This project utilizes Apache Spark to analyze over 1.5 million crime records from public datasets, providing insights into crime patterns across San Francisco. By leveraging Spark SQL, PySpark DataFrames, and custom geospatial filtering techniques, the project uncovers trends in crime types, high-risk areas, and time-based distributions.
- Data ETL Pipeline: Built a scalable ETL pipeline to load, clean, and transform crime data using PySpark DataFrames and SQL.
- Geospatial Analysis: Applied custom UDFs and filtering to analyze crime within specific geographic areas, such as downtown San Francisco.
- Temporal Analysis: Combined weekly and hourly crime data to identify peak crime times and assess the impact of policy changes on crime rates.
- High-Risk Area Identification: Found Southern, Mission, and Northern districts to be the highest-risk areas, with theft-related crimes peaking in the evening and nighttime hours.
- Public Safety: Advised increased caution in high-risk areas and times, especially in the evening.

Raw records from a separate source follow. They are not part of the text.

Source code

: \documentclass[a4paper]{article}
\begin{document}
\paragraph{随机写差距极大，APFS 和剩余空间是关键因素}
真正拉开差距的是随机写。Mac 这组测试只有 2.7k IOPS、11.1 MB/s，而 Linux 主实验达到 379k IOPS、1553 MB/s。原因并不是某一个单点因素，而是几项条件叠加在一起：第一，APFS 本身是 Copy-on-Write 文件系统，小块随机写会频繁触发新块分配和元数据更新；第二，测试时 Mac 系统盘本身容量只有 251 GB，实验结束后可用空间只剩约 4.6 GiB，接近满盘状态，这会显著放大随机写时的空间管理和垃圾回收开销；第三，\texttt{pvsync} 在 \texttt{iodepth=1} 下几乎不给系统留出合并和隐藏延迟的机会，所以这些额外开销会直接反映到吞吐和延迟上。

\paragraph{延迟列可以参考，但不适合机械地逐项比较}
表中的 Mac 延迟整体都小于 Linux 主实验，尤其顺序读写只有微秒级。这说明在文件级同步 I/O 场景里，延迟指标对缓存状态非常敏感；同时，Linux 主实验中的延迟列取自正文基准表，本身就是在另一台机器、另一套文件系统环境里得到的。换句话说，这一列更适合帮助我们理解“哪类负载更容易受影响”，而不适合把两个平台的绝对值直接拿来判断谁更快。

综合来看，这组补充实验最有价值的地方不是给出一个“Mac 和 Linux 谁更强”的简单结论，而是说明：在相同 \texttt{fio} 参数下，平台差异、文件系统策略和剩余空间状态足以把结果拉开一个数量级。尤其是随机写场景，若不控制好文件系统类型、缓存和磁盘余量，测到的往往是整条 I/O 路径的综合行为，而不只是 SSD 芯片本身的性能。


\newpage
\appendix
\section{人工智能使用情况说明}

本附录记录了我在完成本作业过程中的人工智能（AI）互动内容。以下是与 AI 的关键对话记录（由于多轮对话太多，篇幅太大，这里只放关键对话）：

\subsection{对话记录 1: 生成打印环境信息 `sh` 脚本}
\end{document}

- Law Enforcement: Suggested focused patrols in Southern, Mission, and Northern districts during peak crime hours to address frequent offenses like theft.
Using Spark SQL, I extracted and analyzed critical data from vast datasets, applying various calculations and visualizations to present the results more intuitively. The analysis of crime data in San Francisco revealed a general increase in crime rates before 2018, with a noticeable decrease afterward. Additionally, the SOUTHERN, MISSION, and NORTHERN districts exhibited the highest crime rates, with LARCENY/THEFT being the most frequent type of crime, and most crimes remaining unresolved. These findings suggest potential factors such as policy changes, population growth, and individual behaviors, leading to the following recommendations: individuals should be particularly cautious with their belongings during meal and entertainment times, while law enforcement should explore more effective methods to reduce crime rates.
This project demonstrates the value of big data analytics in enhancing public safety strategies and optimizing law enforcement resource allocation.